◆ **Information provided**
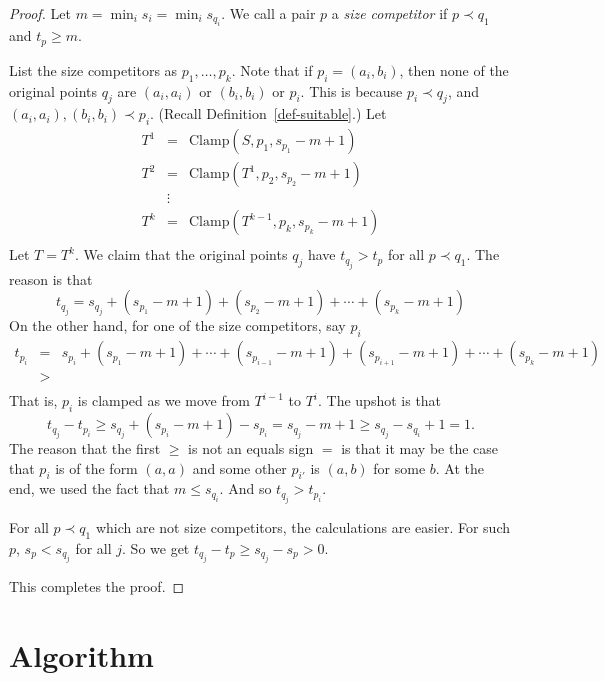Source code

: \documentclass[12pt]{article}
\theoremstyle{definition}
\newcommand{\Update}{\mbox{Clamp}}
\begin{document}
 \begin{proof}
 Let $m =  \min_i s_{i} = \min_i s_{q_i}$.
We call a pair $p$ a \emph{size competitor} if 
$p\prec q_1$ and $t_p \geq m$.
 
List the size competitors as $p_1, \ldots, p_k$. 
 Note that if $p_i = (a_i,b_i)$, then none of the original
 points $q_j$ are $(a_i,a_i)$ or $(b_i,b_i)$
or $p_i$.   This
is because $p_i \prec q_j$, and 
$(a_i,a_i), (b_i,b_i) \prec p_i$.
(Recall Definition~\ref{def-suitable}.)
 Let \[ \begin{array}{lcl}
 T^1  & = &  \Update(S,p_1,  s_{p_1} -m + 1)\\

T^2 & = & \Update(T^1,p_2,  s_{p_2}-m + 1 )\\
  & \vdots   & \\
T^{k} & = & \Update(T^{k-1},p_k, s_{p_k}-m + 1 )\\
\end{array}
\]
Let $T = T^{k}$.
We claim that the original points $q_j$ have $t_{q_j} > t_{p}$
for all $p \prec q_1$.
The reason is that 
\[ t_{q_j} = s_{q_j} + ( s_{p_1} -m + 1) + (s_{p_2}-m + 1) + \cdots 
+ ( s_{p_k} -m + 1)
\]
On the other hand, for one of the size competitors, say $p_i$
\[\begin{array}{lcl}
t_{p_i} & = & s_{p_i} + ( s_{p_1}-m  + 1) + \cdots +
(s_{p_{i-1}} -m  + 1)
+ (s_{p_{i+1}} -m  + 1) + \cdots +(s_{p_k}-m + 1)\\
& > &  \\
\end{array}
\]
That is, $p_i$ is clamped as we move from $T^{i-1}$ to $T^i$.
The upshot is that \[t_{q_j} - t_{p_i} \geq s_{q_j} + (s_{p_i}-m + 1)  -
s_{p_i} = s_{q_j} - m + 1
\geq  s_{q_j} -s_{q_i} +1  = 1.\]
The reason that the first $\geq$ is not an equals sign $=$
is that it may be the case that $p_i$ is of the form $(a,a)$
and some other $p_{i'}$ is $(a,b)$ for some $b$.
At the end, we used the fact that $m \leq s_{q_i}$.
And so $t_{q_j} > t_{p_i}$.


For all $p \prec q_1$ which are not  size competitors,
the calculations are easier.  For such $p$,
$s_p < s_{q_j}$ for all $j$.
So we get 
$t_{q_j} - t_{p} \geq s_{q_j} - s_{p} > 0$.

This completes the proof.
\end{proof}


\section{Algorithm}
\end{document}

◆ **What you need to do**
Output the material above exactly, without pictures.

◆ **Completed exercise**
Source code

: \documentclass[12pt]{article}
\theoremstyle{definition}
\newcommand{\Update}{\mbox{Clamp}}
\begin{document}
 \begin{proof}
 Let $m =  \min_i s_{i} = \min_i s_{q_i}$.
We call a pair $p$ a \emph{size competitor} if 
$p\prec q_1$ and $t_p \geq m$.
 
List the size competitors as $p_1, \ldots, p_k$. 
 Note that if $p_i = (a_i,b_i)$, then none of the original
 points $q_j$ are $(a_i,a_i)$ or $(b_i,b_i)$
or $p_i$.   This
is because $p_i \prec q_j$, and 
$(a_i,a_i), (b_i,b_i) \prec p_i$.
(Recall Definition~\ref{def-suitable}.)
 Let \[ \begin{array}{lcl}
 T^1  & = &  \Update(S,p_1,  s_{p_1} -m + 1)\\

T^2 & = & \Update(T^1,p_2,  s_{p_2}-m + 1 )\\
  & \vdots   & \\
T^{k} & = & \Update(T^{k-1},p_k, s_{p_k}-m + 1 )\\
\end{array}
\]
Let $T = T^{k}$.
We claim that the original points $q_j$ have $t_{q_j} > t_{p}$
for all $p \prec q_1$.
The reason is that 
\[ t_{q_j} = s_{q_j} + ( s_{p_1} -m + 1) + (s_{p_2}-m + 1) + \cdots 
+ ( s_{p_k} -m + 1)
\]
On the other hand, for one of the size competitors, say $p_i$
\[\begin{array}{lcl}
t_{p_i} & = & s_{p_i} + ( s_{p_1}-m  + 1) + \cdots +
(s_{p_{i-1}} -m  + 1)
+ (s_{p_{i+1}} -m  + 1) + \cdots +(s_{p_k}-m + 1)\\
& > &  \\
\end{array}
\]
That is, $p_i$ is clamped as we move from $T^{i-1}$ to $T^i$.
The upshot is that \[t_{q_j} - t_{p_i} \geq s_{q_j} + (s_{p_i}-m + 1)  -
s_{p_i} = s_{q_j} - m + 1
\geq  s_{q_j} -s_{q_i} +1  = 1.\]
The reason that the first $\geq$ is not an equals sign $=$
is that it may be the case that $p_i$ is of the form $(a,a)$
and some other $p_{i'}$ is $(a,b)$ for some $b$.
At the end, we used the fact that $m \leq s_{q_i}$.
And so $t_{q_j} > t_{p_i}$.


For all $p \prec q_1$ which are not  size competitors,
the calculations are easier.  For such $p$,
$s_p < s_{q_j}$ for all $j$.
So we get 
$t_{q_j} - t_{p} \geq s_{q_j} - s_{p} > 0$.

This completes the proof.
\end{proof}


\section{Algorithm}
\end{document}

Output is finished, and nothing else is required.